Phil Hartman's co*cky, clueless, yet ultimately lovable persona brought two of the show's greatest characters to life.
As you are undoubtedly aware, FXX is airing a 552-episode marathon for every Simpsons episode ever created. Since the world consists of only those who were directly influenced by the morality of The Simpsons, those who were indirectly influenced by the morality of The Simpsons, and serial killers, we have decided to profile the Springfield residents who have had the most impact on all of us, all week long.
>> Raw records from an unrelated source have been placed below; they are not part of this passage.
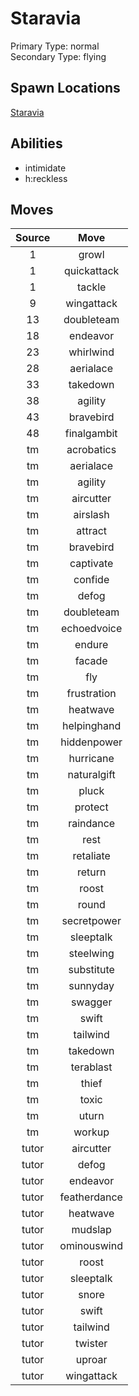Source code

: # Staravia  
Primary Type: normal  
Secondary Type: flying  
  
## Spawn Locations  
[Staravia](/data/spawn_presets/staravia.md)  
  
## Abilities  
  * intimidate
  * h:reckless
  
  
## Moves  
  
| Source | Move |  
|:---:|:---:|  
| 1 | growl |  
| 1 | quickattack |  
| 1 | tackle |  
| 9 | wingattack |  
| 13 | doubleteam |  
| 18 | endeavor |  
| 23 | whirlwind |  
| 28 | aerialace |  
| 33 | takedown |  
| 38 | agility |  
| 43 | bravebird |  
| 48 | finalgambit |  
| tm | acrobatics |  
| tm | aerialace |  
| tm | agility |  
| tm | aircutter |  
| tm | airslash |  
| tm | attract |  
| tm | bravebird |  
| tm | captivate |  
| tm | confide |  
| tm | defog |  
| tm | doubleteam |  
| tm | echoedvoice |  
| tm | endure |  
| tm | facade |  
| tm | fly |  
| tm | frustration |  
| tm | heatwave |  
| tm | helpinghand |  
| tm | hiddenpower |  
| tm | hurricane |  
| tm | naturalgift |  
| tm | pluck |  
| tm | protect |  
| tm | raindance |  
| tm | rest |  
| tm | retaliate |  
| tm | return |  
| tm | roost |  
| tm | round |  
| tm | secretpower |  
| tm | sleeptalk |  
| tm | steelwing |  
| tm | substitute |  
| tm | sunnyday |  
| tm | swagger |  
| tm | swift |  
| tm | tailwind |  
| tm | takedown |  
| tm | terablast |  
| tm | thief |  
| tm | toxic |  
| tm | uturn |  
| tm | workup |  
| tutor | aircutter |  
| tutor | defog |  
| tutor | endeavor |  
| tutor | featherdance |  
| tutor | heatwave |  
| tutor | mudslap |  
| tutor | ominouswind |  
| tutor | roost |  
| tutor | sleeptalk |  
| tutor | snore |  
| tutor | swift |  
| tutor | tailwind |  
| tutor | twister |  
| tutor | uproar |  
| tutor | wingattack |  
  
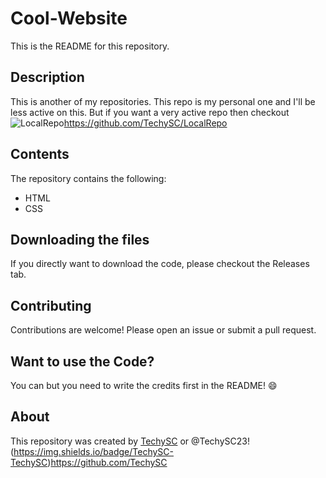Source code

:# Cool-Website

This is the README for this repository.

## Description

This is another of my repositories. This repo is my personal one and I'll be less active on this. But if you want a very active repo then checkout ![LocalRepo](https://img.shields.io/badge/LocalRepo-LocalRepo)<https://github.com/TechySC/LocalRepo>

## Contents

The repository contains the following:

- HTML
- CSS

## Downloading the files

If you directly want to download the code, please checkout the Releases tab.

## Contributing

Contributions are welcome! Please open an issue or submit a pull request.

## Want to use the Code?

You can but you need to write the credits first in the README! 😄

## About

This repository was created by [TechySC](https://github.com/TechySC) or @TechySC23! (https://img.shields.io/badge/TechySC-TechySC)<https://github.com/TechySC>

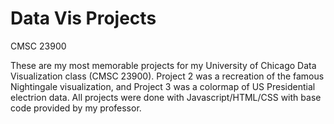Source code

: # Data Vis Projects
CMSC 23900

These are my most memorable projects for my University of Chicago Data Visualization class (CMSC 23900). Project 2 was a recreation of the famous Nightingale visualization, and Project 3 was a colormap of US Presidential electrion data. All projects were done with Javascript/HTML/CSS with base code provided by my professor.  
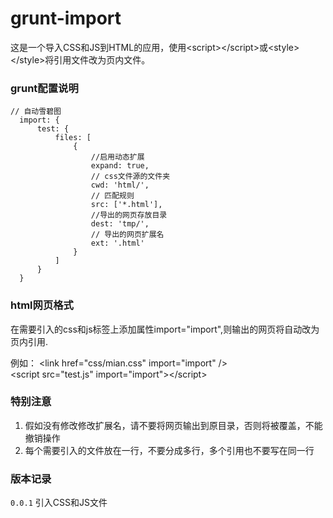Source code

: grunt-import
============

这是一个导入CSS和JS到HTML的应用，使用&lt;script>&lt;/script>或&lt;style>&lt;/style>将引用文件改为页内文件。

### grunt配置说明

  	// 自动雪碧图
      import: {
          test: {
              files: [
                  {
                      //启用动态扩展
                      expand: true,
                      // css文件源的文件夹
                      cwd: 'html/',
                      // 匹配规则
                      src: ['*.html'],
                      //导出的网页存放目录
                      dest: 'tmp/',
                      // 导出的网页扩展名
                      ext: '.html'
                  }
              ]
          }
      }
### html网页格式
  
  在需要引入的css和js标签上添加属性import="import",则输出的网页将自动改为页内引用.
  
  例如：
  &lt;link href="css/mian.css" import="import" />
  <br />
  &lt;script src="test.js" import="import">&lt;/script>

### 特别注意

1. 假如没有修改修改扩展名，请不要将网页输出到原目录，否则将被覆盖，不能撤销操作
2. 每个需要引入的文件放在一行，不要分成多行，多个引用也不要写在同一行

### 版本记录

`0.0.1` 引入CSS和JS文件
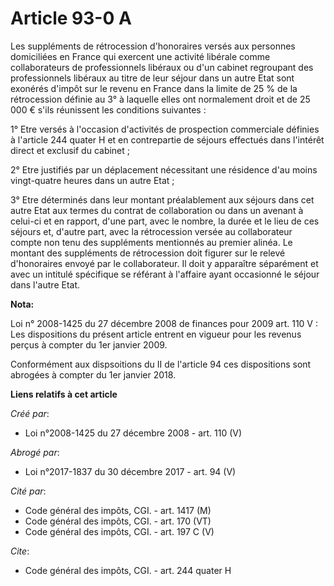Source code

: # Article 93-0 A

Les suppléments de rétrocession d'honoraires versés aux personnes domiciliées en France qui exercent une activité libérale
comme collaborateurs de professionnels libéraux ou d'un cabinet regroupant des professionnels libéraux au titre de leur
séjour dans un autre Etat sont exonérés d'impôt sur le revenu en France dans la limite de 25 % de la rétrocession définie au
3° à laquelle elles ont normalement droit et de 25 000 € s'ils réunissent les conditions suivantes :

1° Etre versés à l'occasion d'activités de prospection commerciale définies à l'article 244 quater H et en contrepartie de
séjours effectués dans l'intérêt direct et exclusif du cabinet ;

2° Etre justifiés par un déplacement nécessitant une résidence d'au moins vingt-quatre heures dans un autre Etat ;

3° Etre déterminés dans leur montant préalablement aux séjours dans cet autre Etat aux termes du contrat de collaboration ou
dans un avenant à celui-ci et en rapport, d'une part, avec le nombre, la durée et le lieu de ces séjours et, d'autre part,
avec la rétrocession versée au collaborateur compte non tenu des suppléments mentionnés au premier alinéa. Le montant des
suppléments de rétrocession doit figurer sur le relevé d'honoraires envoyé par le collaborateur. Il doit y apparaître
séparément et avec un intitulé spécifique se référant à l'affaire ayant occasionné le séjour dans l'autre Etat.

**Nota:**

Loi n° 2008-1425 du 27 décembre 2008 de finances pour 2009 art. 110 V : Les dispositions du présent article entrent en
vigueur pour les revenus perçus à compter du 1er janvier 2009.

Conformément aux dispsoitions du II de l'article 94 ces dispositions sont abrogées à compter du 1er janvier 2018.

**Liens relatifs à cet article**

_Créé par_:

  - Loi n°2008-1425 du 27 décembre 2008 - art. 110 (V)

_Abrogé par_:

  - Loi n°2017-1837 du 30 décembre 2017 - art. 94 (V)

_Cité par_:

  - Code général des impôts, CGI. - art. 1417 (M)
  - Code général des impôts, CGI. - art. 170 (VT)
  - Code général des impôts, CGI. - art. 197 C (V)

_Cite_:

  - Code général des impôts, CGI. - art. 244 quater H
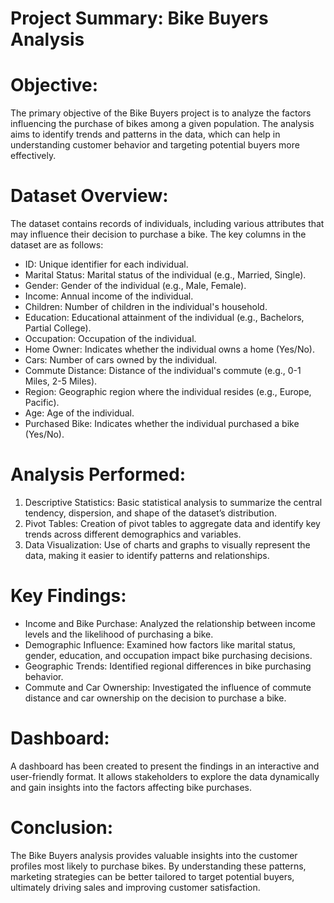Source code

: # Project Summary: Bike Buyers Analysis

# Objective:
The primary objective of the Bike Buyers project is to analyze the factors influencing the purchase of bikes among a given population. The analysis aims to identify trends and patterns in the data, which can help in understanding customer behavior and targeting potential buyers more effectively.

# Dataset Overview:
The dataset contains records of individuals, including various attributes that may influence their decision to purchase a bike. The key columns in the dataset are as follows:
- ID: Unique identifier for each individual.
- Marital Status: Marital status of the individual (e.g., Married, Single).
- Gender: Gender of the individual (e.g., Male, Female).
- Income: Annual income of the individual.
- Children: Number of children in the individual's household.
- Education: Educational attainment of the individual (e.g., Bachelors, Partial College).
- Occupation: Occupation of the individual.
- Home Owner: Indicates whether the individual owns a home (Yes/No).
- Cars: Number of cars owned by the individual.
- Commute Distance: Distance of the individual's commute (e.g., 0-1 Miles, 2-5 Miles).
- Region: Geographic region where the individual resides (e.g., Europe, Pacific).
- Age: Age of the individual.
- Purchased Bike: Indicates whether the individual purchased a bike (Yes/No).

# Analysis Performed:
1. Descriptive Statistics: Basic statistical analysis to summarize the central tendency, dispersion, and shape of the dataset’s distribution.
2. Pivot Tables: Creation of pivot tables to aggregate data and identify key trends across different demographics and variables.
3. Data Visualization: Use of charts and graphs to visually represent the data, making it easier to identify patterns and relationships.

# Key Findings:
- Income and Bike Purchase: Analyzed the relationship between income levels and the likelihood of purchasing a bike.
- Demographic Influence: Examined how factors like marital status, gender, education, and occupation impact bike purchasing decisions.
- Geographic Trends: Identified regional differences in bike purchasing behavior.
- Commute and Car Ownership: Investigated the influence of commute distance and car ownership on the decision to purchase a bike.

# Dashboard:
A dashboard has been created to present the findings in an interactive and user-friendly format. It allows stakeholders to explore the data dynamically and gain insights into the factors affecting bike purchases.

# Conclusion:
The Bike Buyers analysis provides valuable insights into the customer profiles most likely to purchase bikes. By understanding these patterns, marketing strategies can be better tailored to target potential buyers, ultimately driving sales and improving customer satisfaction.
Read them all: Marge Simpson | Lisa Simpson | Krusty The Clown | Sideshow Bob | Ralph Wiggum
Lionel Hutz's legal services always came with a hook: a free smoking toy monkey; a business card that doubled as a sponge; the illustrious promise of "Cases won in 30 minutes or your pizza's free!" His office was in the Springfield Mall. His surprise courtroom witnesses included Ralph Wiggum, the McGuire Twins on motorcycles, and a Santa Claus with an inexplicably broken leg. During his brief dabble in real estate, Hutz, with but a simple facial expression, forever defined the difference between "the truth" and the truth.
Voiced by Phil Hartman, Hutz was indelibly linked to Hartman's cultish SNL character "Unfrozen Caveman Lawyer." The inept, shyster lawyer is a stock character in 20th Century American culture, but Hartman's timing and cadences gave Hutz a loveable humanity. It was the same sort of humanity that Bob Odenkirk would bring to Saul Goodman on Breaking Bad many years later. Even the phrase "Better Call Saul!" feels like an ode to Hutz's office, "I Can't Believe It's A Law Firm!" or Hutz's typo-ridden business card, "Works On Contingency? No, Money Down!" Hutz had a losing record, an abysmal understanding of the law—he admitted to thinking "I rest my case" was but a figure of speech—and yet, now and then, he found a way to pull off a win for the Simpson family. There was, deep inside his white cartoon eyes, a perpetual bimbo vacancy, but there was also delightful, misguided optimism.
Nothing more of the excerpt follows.